WHAT IS NEEDED: Whenever the word "example" appears in a line of the data below, copy that line.

☆ ☆ ☆

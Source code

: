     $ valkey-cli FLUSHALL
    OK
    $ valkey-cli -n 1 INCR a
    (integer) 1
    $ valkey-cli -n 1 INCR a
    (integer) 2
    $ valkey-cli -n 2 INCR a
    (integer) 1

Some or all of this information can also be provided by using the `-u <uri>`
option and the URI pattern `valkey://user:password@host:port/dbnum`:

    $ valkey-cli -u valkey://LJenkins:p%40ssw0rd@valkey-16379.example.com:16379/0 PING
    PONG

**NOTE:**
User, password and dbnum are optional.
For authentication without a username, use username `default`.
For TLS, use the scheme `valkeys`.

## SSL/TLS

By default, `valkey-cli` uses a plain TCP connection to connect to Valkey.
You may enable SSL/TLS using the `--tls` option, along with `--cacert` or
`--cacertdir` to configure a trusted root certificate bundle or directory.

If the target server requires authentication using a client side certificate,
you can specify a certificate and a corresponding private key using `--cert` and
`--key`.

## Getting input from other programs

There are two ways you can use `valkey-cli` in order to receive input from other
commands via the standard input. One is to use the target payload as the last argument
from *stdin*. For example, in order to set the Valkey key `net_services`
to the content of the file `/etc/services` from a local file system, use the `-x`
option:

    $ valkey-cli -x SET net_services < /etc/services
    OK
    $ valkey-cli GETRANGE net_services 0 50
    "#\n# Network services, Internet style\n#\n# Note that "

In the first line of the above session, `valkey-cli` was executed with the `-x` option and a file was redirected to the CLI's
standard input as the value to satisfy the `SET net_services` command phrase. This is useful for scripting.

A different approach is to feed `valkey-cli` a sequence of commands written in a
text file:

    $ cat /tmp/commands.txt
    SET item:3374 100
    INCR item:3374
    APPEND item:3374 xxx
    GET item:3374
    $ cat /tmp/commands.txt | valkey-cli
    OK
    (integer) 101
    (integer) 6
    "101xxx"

☆ ☆ ☆

WRITTEN SOLUTION:
    $ valkey-cli -u valkey://LJenkins:p%40ssw0rd@valkey-16379.example.com:16379/0 PING
from *stdin*. For example, in order to set the Valkey key `net_services`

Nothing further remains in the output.